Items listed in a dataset
= Beginning of Section =
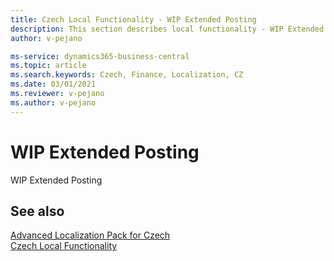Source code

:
 ```yaml
---
title: Czech Local Functionality - WIP Extended Posting
description: This section describes local functionality - WIP Extended Posting in the Czech version of Business Central.
author: v-pejano

ms-service: dynamics365-business-central
ms.topic: article
ms.search.keywords: Czech, Finance, Localization, CZ
ms.date: 03/01/2021
ms.reviewer: v-pejano
ms.author: v-pejano
---
```


# WIP Extended Posting
WIP Extended Posting

## See also

[Advanced Localization Pack for Czech](ui-extensions-advanced-localization-pack-cz.md)  
[Czech Local Functionality](czech-local-functionality.md)  
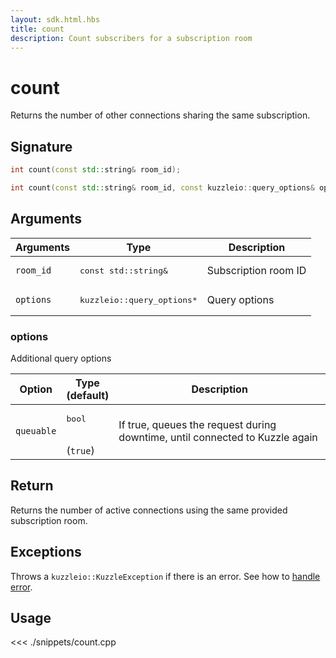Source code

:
 ```yaml
---
layout: sdk.html.hbs
title: count
description: Count subscribers for a subscription room
---
```


# count

Returns the number of other connections sharing the same subscription.

## Signature

```cpp
int count(const std::string& room_id);

int count(const std::string& room_id, const kuzzleio::query_options& options);
```

## Arguments

| Arguments | Type                                 | Description          |
| --------- | ------------------------------------ | -------------------- |
| `room_id` | <pre>const std::string&</pre>        | Subscription room ID |
| `options` | <pre>kuzzleio::query_options\*</pre> | Query options        |

### options

Additional query options

| Option     | Type<br/>(default)           | Description                                                                  |
| ---------- | ---------------------------- | ---------------------------------------------------------------------------- |
| `queuable` | <pre>bool</pre><br/>(`true`) | If true, queues the request during downtime, until connected to Kuzzle again |

## Return

Returns the number of active connections using the same provided subscription room.

## Exceptions

Throws a `kuzzleio::KuzzleException` if there is an error. See how to [handle error](/sdk/cpp/1/error-handling).

## Usage

<<< ./snippets/count.cpp
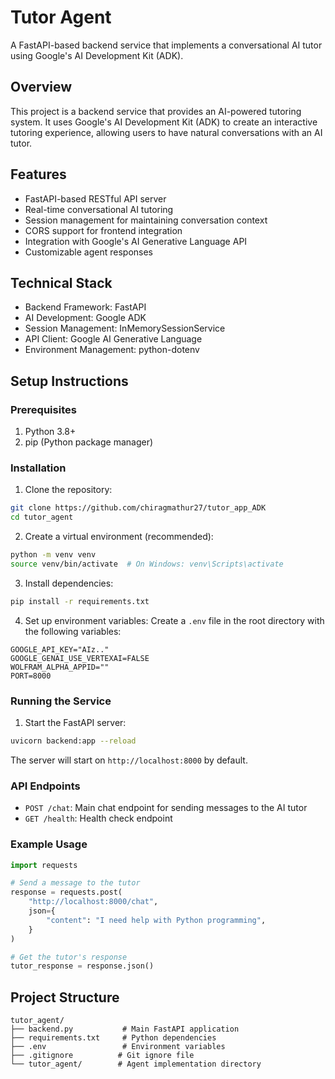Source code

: # Tutor Agent

A FastAPI-based backend service that implements a conversational AI tutor using Google's AI Development Kit (ADK).

## Overview

This project is a backend service that provides an AI-powered tutoring system. It uses Google's AI Development Kit (ADK) to create an interactive tutoring experience, allowing users to have natural conversations with an AI tutor.

## Features

- FastAPI-based RESTful API server
- Real-time conversational AI tutoring
- Session management for maintaining conversation context
- CORS support for frontend integration
- Integration with Google's AI Generative Language API
- Customizable agent responses

## Technical Stack

- Backend Framework: FastAPI
- AI Development: Google ADK
- Session Management: InMemorySessionService
- API Client: Google AI Generative Language
- Environment Management: python-dotenv

## Setup Instructions

### Prerequisites

1. Python 3.8+
2. pip (Python package manager)

### Installation

1. Clone the repository:
```bash
git clone https://github.com/chiragmathur27/tutor_app_ADK
cd tutor_agent
```

2. Create a virtual environment (recommended):
```bash
python -m venv venv
source venv/bin/activate  # On Windows: venv\Scripts\activate
```

3. Install dependencies:
```bash
pip install -r requirements.txt
```

4. Set up environment variables:
Create a `.env` file in the root directory with the following variables:
```env
GOOGLE_API_KEY="AIz.."
GOOGLE_GENAI_USE_VERTEXAI=FALSE
WOLFRAM_ALPHA_APPID=""
PORT=8000
```

### Running the Service

1. Start the FastAPI server:
```bash
uvicorn backend:app --reload
```

The server will start on `http://localhost:8000` by default.

### API Endpoints

- `POST /chat`: Main chat endpoint for sending messages to the AI tutor
- `GET /health`: Health check endpoint

### Example Usage

```python
import requests

# Send a message to the tutor
response = requests.post(
    "http://localhost:8000/chat",
    json={
        "content": "I need help with Python programming",
    }
)

# Get the tutor's response
tutor_response = response.json()
```

## Project Structure

```
tutor_agent/
├── backend.py           # Main FastAPI application
├── requirements.txt     # Python dependencies
├── .env                 # Environment variables
├── .gitignore          # Git ignore file
└── tutor_agent/        # Agent implementation directory
```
= End of Section =
Action item
Where a line of the entries above holds the word "Arguments", return that line.

Task output
## Arguments
| Arguments | Type                                 | Description          |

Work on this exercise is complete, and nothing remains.